Hindman, Ky. (Best Places map)
Teddy Martin, a former Eastern Kentucky coal miner who teaches at a vocational school in Hindman, is trying to teach Appalachian youth that there is a promising future in the region that does not revolve around coal, Zack Colman reports for The Christian Science Monitor. He "hopes that learning trades will allow his students to stay in Hindman after they graduate, and perhaps start businesses of their own right here. Many want to, but worry they can’t."

Colman makes a key point about the old, largely depleted Appalachian coalfield: "The old mind-set that the region needs a big jobs provider—like coal—is hard to break. Younger generations watch their parents endure unsteady employment and worry about their own prospects. Older generations can’t visualize a different way forward. One mistake outsiders make, many here say, is thinking all this is actually about coal. It’s not. It’s more about the life coal provided. Where else could you earn $80,000 a year with a high school education or less?"
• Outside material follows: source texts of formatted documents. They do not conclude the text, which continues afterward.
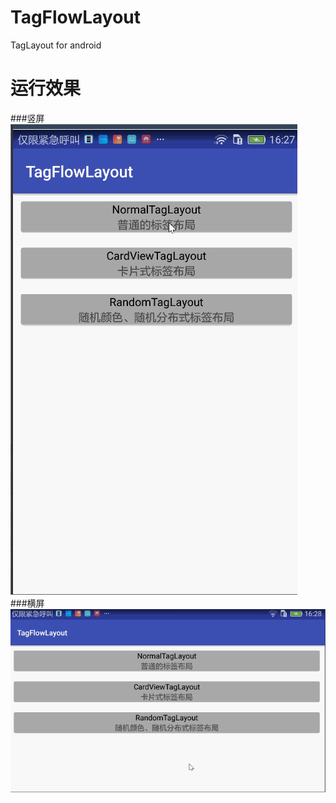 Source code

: # TagFlowLayout
TagLayout for android

# 运行效果
###竖屏
![image](https://github.com/SeachForLife/TagFlowLayout/raw/master/GIF/taglayout.gif )</br>
###横屏
![image](https://github.com/SeachForLife/TagFlowLayout/raw/master/GIF/taglayout_h.gif)</br>


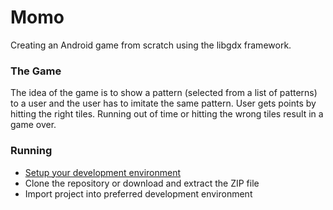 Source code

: # Momo
Creating an Android game from scratch using the libgdx framework.

### The Game
The idea of the game is to show a pattern (selected from a list of patterns) to a user and the user has to imitate the same pattern. User gets points by hitting the right tiles. Running out of time or hitting the wrong tiles result in a game over.

### Running
- [Setup your development environment](https://github.com/libgdx/libgdx/wiki)
- Clone the repository or download and extract the ZIP file
- Import project into preferred development environment
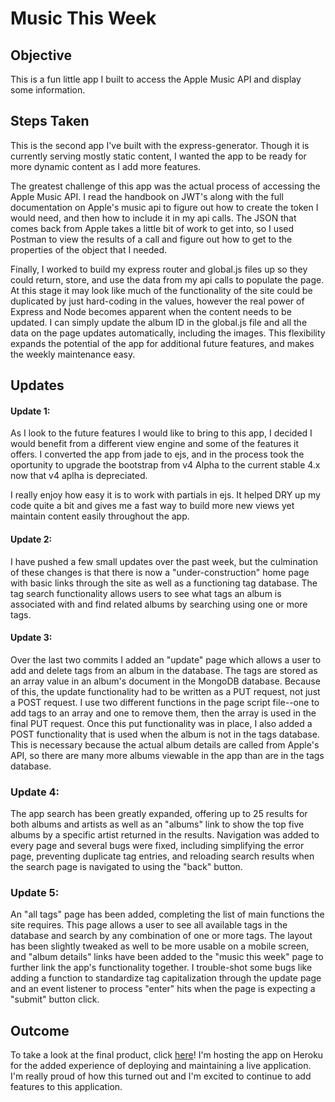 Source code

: # Music This Week

## Objective
This is a fun little app I built to access the Apple Music API and display some information.

## Steps Taken
This is the second app I've built with the express-generator. Though it is currently serving mostly static content, I wanted the app to be ready for more dynamic content as I add more features.

The greatest challenge of this app was the actual process of accessing the Apple Music API. I read the handbook on JWT's along with the full documentation on Apple's music api to figure out how to create the token I would need, and then how to include it in my api calls. The JSON that comes back from Apple takes a little bit of work to get into, so I used Postman to view the results of a call and figure out how to get to the properties of the object that I needed.

Finally, I worked to build my express router and global.js files up so they could return, store, and use the data from my api calls to populate the page. At this stage it may look like much of the functionality of the site could be duplicated by just hard-coding in the values, however the real power of Express and Node becomes apparent when the content needs to be updated. I can simply update the album ID in the global.js file and all the data on the page updates automatically, including the images. This flexibility expands the potential of the app for additional future features, and makes the weekly maintenance easy.

## Updates

#### Update 1:
As I look to the future features I would like to bring to this app, I decided I would benefit from a different view engine and some of the features it offers. I converted the app from jade to ejs, and in the process took the oportunity to upgrade the bootstrap from v4 Alpha to the current stable 4.x now that v4 aplha is depreciated.

I really enjoy how easy it is to work with partials in ejs. It helped DRY up my code quite a bit and gives me a fast way to build more new views yet maintain content easily throughout the app.

#### Update 2:
I have pushed a few small updates over the past week, but the culmination of these changes is that there is now a "under-construction" home page with basic links through the site as well as a functioning tag database. The tag search functionality allows users to see what tags an album is associated with and find related albums by searching using one or more tags.

#### Update 3:
Over the last two commits I added an "update" page which allows a user to add and delete tags from an album in the database. The tags are stored as an array value in an album's document in the MongoDB database. Because of this, the update functionality had to be written as a PUT request, not just a POST request. I use two different functions in the page script file--one to add tags to an array and one to remove them, then the array is used in the final PUT request. Once this put functionality was in place, I also added a POST functionality that is used when the album is not in the tags database. This is necessary because the actual album details are called from Apple's API, so there are many more albums viewable in the app than are in the tags database.

### Update 4:
The app search has been greatly expanded, offering up to 25 results for both albums and artists as well as an "albums" link to show the top five albums by a specific artist returned in the results. Navigation was added to every page and several bugs were fixed, including simplifying the error page, preventing duplicate tag entries, and reloading search results when the search page is navigated to using the "back" button.

### Update 5:
An "all tags" page has been added, completing the list of main functions the site requires. This page allows a user to see all available tags in the database and search by any combination of one or more tags. The layout has been slightly tweaked as well to be more usable on a mobile screen, and "album details" links have been added to the "music this week" page to further link the app's functionality together. I trouble-shot some bugs like adding a function to standardize tag capitalization through the update page and an event listener to process "enter" hits when the page is expecting a "submit" button click.

## Outcome
To take a look at the final product, click [here](https://music-this-week.herokuapp.com/)! I'm hosting the app on Heroku for the added experience of deploying and maintaining a live application. I'm really proud of how this turned out and I'm excited to continue to add features to this application.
Nevertheless, "Towns like Hindman, across a mining region that runs through the ancient folds of the Appalachian Mountains, from Pennsylvania to West Virginia to Tennessee, are beginning to see the opportunities—in fields such as tourism, agriculture, e-commerce, and environmental cleanup," Colman writes. And younger residents are "growing up without the deep-rooted loyalty to coal mining that their parents and grandparents harbored. They are looking to a different future. . . . Perhaps more than at any time in the past, the focus is on bootstrap ingenuity—encouraging a more entrepreneurial economy. The goal is not just to pump money into the region, but to help communities like Hindman foster the desire and have the tools to build a new future for themselves, one small business at a time."

Hindman is in Knott County, where the unemployment rate is 10 percent, twice the national average. The poverty rate is 33 percent and the county has one of the highest drug overdose rates in a state that is one of the nation's leaders in the dubious statistic, Colman writes.